By Rabbi Y. Dov Krakowski, Shabbos Behar ירושלים עיה”ק תו”ת, Avos 5, 1
The fifth perek in Pirkei Avos starts off with an explicit theme of the number ten. Each of the first few mishnayos discuss things in groupings of ten. The first Mishna discusses why the world was created in with ten articulations (ma’amarim). The Mishna does this by asking: why could it not have been created through a singular utterance? Its answer is that Hashem created the world through a number of individual articulations so as to be able to fluctuate reward and punishment on multiple levels, respectively for those who keep or violate the Torah. The commentaries explain this to mean as follows: Someone who observes the Torah’s Mitzvos is somehow aiding the world’s existence, while someone who chalila transgresses these same Mitzvos is abetting the world’s destruction. Were the world somehow to be a simpler creation, one would then – whether through positive or negative actions – merely be building or destroying one single element. Whereas with the world as a multifaceted creation, when one undertakes an action towards building or destroying it, one is essentially destroying or building each and every facet that has gone into building it.

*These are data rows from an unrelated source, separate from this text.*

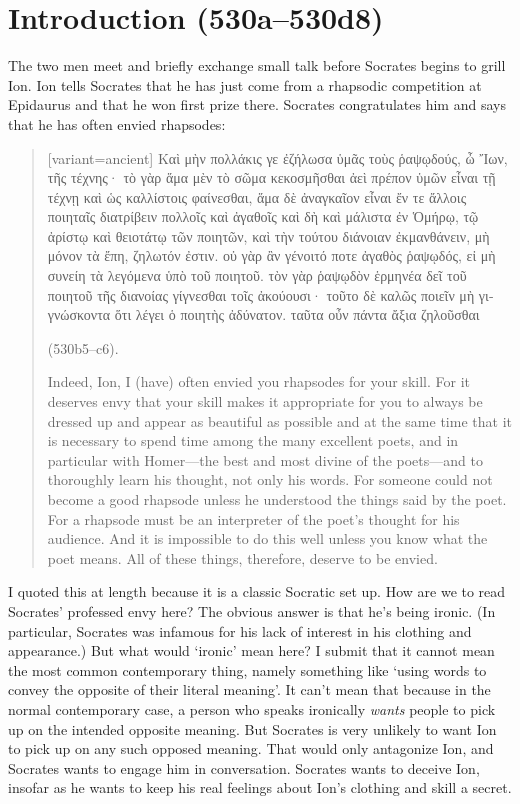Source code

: \documentclass[11pt,letterpaper]{article}
\begin{document}
\section{Introduction (530a--530d8)}

The two men meet and briefly exchange small talk before Socrates begins to grill Ion. Ion tells Socrates that he has just come from a rhapsodic competition at Epidaurus and that he won first prize there. Socrates congratulates him and says that he has often envied rhapsodes: 

\begin{quote}
    \begin{greek}[variant=ancient]
    Καὶ μὴν πολλάκις γε ἐζήλωσα ὑμᾶς τοὺς ῥαψῳδούς, ὦ Ἴων, τῆς τέχνης· τὸ γὰρ ἅμα μὲν τὸ σῶμα κεκοσμῆσθαι ἀεὶ πρέπον ὑμῶν εἶναι τῇ τέχνῃ καὶ ὡς καλλίστοις φαίνεσθαι, ἅμα δὲ ἀναγκαῖον εἶναι ἔν τε ἄλλοις ποιηταῖς διατρίβειν πολλοῖς καὶ ἀγαθοῖς καὶ δὴ καὶ μάλιστα ἐν Ὁμήρῳ, τῷ ἀρίστῳ καὶ θειοτάτῳ τῶν ποιητῶν, καὶ τὴν τούτου διάνοιαν ἐκμανθάνειν, μὴ μόνον τὰ ἔπη, ζηλωτόν ἐστιν. οὐ γὰρ ἂν γένοιτό ποτε ἀγαθὸς ῥαψῳδός, εἰ μὴ συνείη τὰ λεγόμενα ὑπὸ τοῦ ποιητοῦ. τὸν γὰρ ῥαψῳδὸν ἑρμηνέα δεῖ τοῦ ποιητοῦ τῆς διανοίας γίγνεσθαι τοῖς ἀκούουσι· τοῦτο δὲ καλῶς ποιεῖν μὴ γιγνώσκοντα ὅτι λέγει ὁ ποιητὴς ἀδύνατον. ταῦτα οὖν πάντα ἄξια ζηλοῦσθαι
    \end{greek} (530b5--c6).

    Indeed, Ion, I (have) often envied you rhapsodes for your skill. For it deserves envy that your skill makes it appropriate for you to always be dressed up and appear as beautiful as possible and at the same time that it is necessary to spend time among the many excellent poets, and in particular with Homer---the best and most divine of the poets---and to thoroughly learn his thought, not only his words. For someone could not become a good rhapsode unless he understood the things said by the poet. For a rhapsode must be an interpreter of the poet's thought for his audience. And it is impossible to do this well unless you know what the poet means. All of these things, therefore, deserve to be envied.
\end{quote}

I quoted this at length because it is a classic Socratic set up. How are we to read Socrates' professed envy here? The obvious answer is that he's being ironic. (In particular, Socrates was infamous for his lack of interest in his clothing and appearance.) But what would `ironic' mean here? I submit that it cannot mean the most common contemporary thing, namely something like `using words to convey the opposite of their literal meaning'. It can't mean that because in the normal contemporary case, a person who speaks ironically \emph{wants} people to pick up on the intended opposite meaning. But Socrates is very unlikely to want Ion to pick up on any such opposed meaning. That would only antagonize Ion, and Socrates wants to engage him in conversation. Socrates wants to deceive Ion, insofar as he wants to keep his real feelings about Ion's clothing and skill a secret.
\end{document}
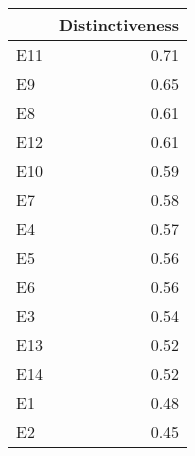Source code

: \begin{table}

\caption{\label{tab:Cg}}
\centering
\begin{tabular}[t]{lr}
\toprule
  & Distinctiveness\\
\midrule
E11 & 0.71\\
E9 & 0.65\\
E8 & 0.61\\
E12 & 0.61\\
E10 & 0.59\\
E7 & 0.58\\
E4 & 0.57\\
E5 & 0.56\\
E6 & 0.56\\
E3 & 0.54\\
E13 & 0.52\\
E14 & 0.52\\
E1 & 0.48\\
E2 & 0.45\\
\bottomrule
\end{tabular}
\end{table}
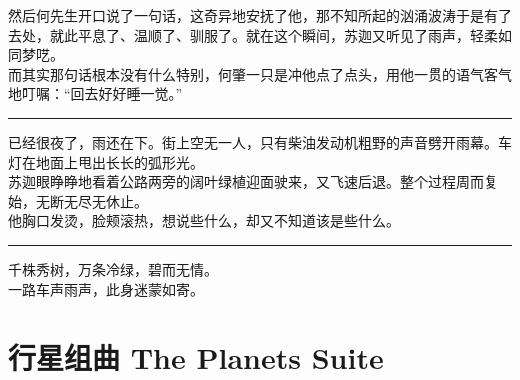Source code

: \documentclass[oneside,11pt]{memoir} %
\begin{document}
\begin{CJK}{UTF8}{gbsn}
    然后何先生开口说了一句话，这奇异地安抚了他，那不知所起的汹涌波涛于是有了去处，就此平息了、温顺了、驯服了。就在这个瞬间，苏迦又听见了雨声，轻柔如同梦呓。\\\indent
    而其实那句话根本没有什么特别，何肇一只是冲他点了点头，用他一贯的语气客气地叮嘱：“回去好好睡一觉。”\\\indent
  \rule{-3pt}{30pt}
    已经很夜了，雨还在下。街上空无一人，只有柴油发动机粗野的声音劈开雨幕。车灯在地面上甩出长长的弧形光。\\\indent
    苏迦眼睁睁地看着公路两旁的阔叶绿植迎面驶来，又飞速后退。整个过程周而复始，无断无尽无休止。\\\indent
    他胸口发烫，脸颊滚热，想说些什么，却又不知道该是些什么。\\\indent
 \rule{-3pt}{30pt}
    千株秀树，万条冷绿，碧而无情。\\\indent
    一路车声雨声，此身迷蒙如寄。\\\indent
\newpage
\chapter{行星组曲      The Planets Suite}
\newpage

\end{CJK}
\end{document}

The Mishna answers its question of why it wasn’t created with merely one articulation. Yet the Mishna does not explain why it was necessary for Hashem to create the world specifically with ten articulations (and not some other number). Some of the mefarshim attempt to answer this unasked question as well (see Maharal in Derech Chaim and Reb Chaim Volozhin in Ruach Chaim). One of the answers given is that ten is the first grouping of numbers; it is also the perfect grouping of numbers. The entire decimal system is based around the number ten. The word decimal is actually a Latin word meaning “tenth”. The decimal system has been and is the most accepted numerical system. Egyptian hieroglyphics show that it was used thousands of years ago. The French revolution tried to introduce a decennial calendar; it was referred to as the French Republican calendar. The idea of the calendar was that everything was decennial: there were one hundred seconds to a minute and one hundred minutes to an hour, ten hours to a day and ten days to a week. Part of what influenced this effort was the perception that a seven day week is irrational and is a primitive theological organization of days. The other impetus for this “revolution” was that a decennial system is the easiest and therefore most logical system to use.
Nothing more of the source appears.